A cyberattack that disrupted email and phone services at the Baton Rouge (La.) Clinic earlier this summer also compromised some patient data, the clinic said Wednesday.
The cyberattack, which took place in July, affected up to 308,000 patients, according to a report the Baton Rouge Clinic submitted to HHS’ Office for Civil Rights.
The Baton Rouge Clinic, part of Mayo Clinic’s care network, in July discovered that a hacker had encrypted some of the clinic’s files as part of a cyberattack against databases containing email systems and patient records.
At the time, the clinic notified patients they could continue to receive care at its locations, despite the attack disrupting email and phone lines, as well as limiting lab and radiology services.
Edgar H. Silvey, the clinic’s chief executive officer, in a letter to patients this week wrote that Baton Rouge Clinic’s investigation to date has found no evidence to suggest that information compromised in the data breach has been misused.
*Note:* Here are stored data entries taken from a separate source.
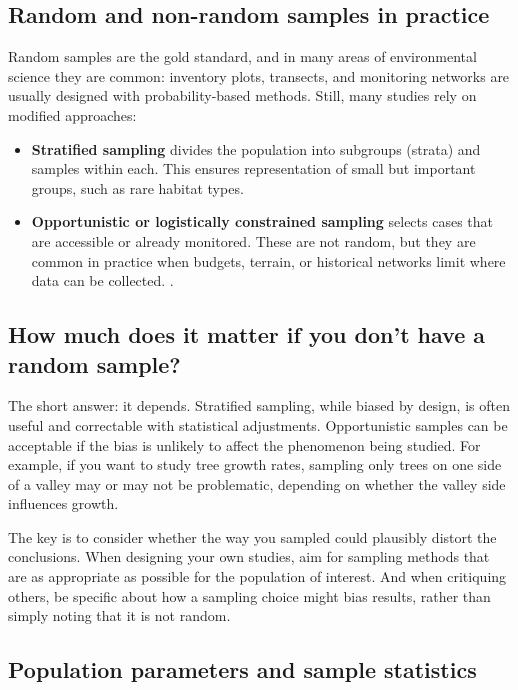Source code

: \documentclass[
  letterpaper,
  DIV=11,
  numbers=noendperiod]{scrreprt}
\providecommand{\tightlist}{%
  \setlength{\itemsep}{0pt}\setlength{\parskip}{0pt}}
\begin{document}
\subsection{Random and non-random samples in
practice}\label{random-and-non-random-samples-in-practice}

Random samples are the gold standard, and in many areas of environmental
science they are common: inventory plots, transects, and monitoring
networks are usually designed with probability-based methods. Still,
many studies rely on modified approaches:

\begin{itemize}
\tightlist
\item
  \textbf{Stratified sampling} divides the population into subgroups
  (strata) and samples within each. This ensures representation of small
  but important groups, such as rare habitat types.
\item
  \textbf{Opportunistic or logistically constrained sampling} selects
  cases that are accessible or already monitored. These are not random,
  but they are common in practice when budgets, terrain, or historical
  networks limit where data can be collected. .
\end{itemize}

\subsection{How much does it matter if you don't have a random
sample?}\label{how-much-does-it-matter-if-you-dont-have-a-random-sample}

The short answer: it depends. Stratified sampling, while biased by
design, is often useful and correctable with statistical adjustments.
Opportunistic samples can be acceptable if the bias is unlikely to
affect the phenomenon being studied. For example, if you want to study
tree growth rates, sampling only trees on one side of a valley may or
may not be problematic, depending on whether the valley side influences
growth.

The key is to consider whether the way you sampled could plausibly
distort the conclusions. When designing your own studies, aim for
sampling methods that are as appropriate as possible for the population
of interest. And when critiquing others, be specific about how a
sampling choice might bias results, rather than simply noting that it is
not random.

\subsection{Population parameters and sample
statistics}\label{population-parameters-and-sample-statistics}
\end{document}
The clinic is working with third-party technology experts to investigate the incident and has reported the cyberattack to the FBI, he said.
Silvey said the hacker “confirmed that none of the files were used or disclosed to anyone and any files taken were destroyed,” he wrote in the letter posted online Wednesday.
“Unfortunately, cyberattacks are increasing at an alarming rate and no organization is completely immune from such nefarious activity despite all of the security initiatives taken to prevent such attacks,” he wrote.
The Baton Rouge Clinic did not immediately respond to a request for comment.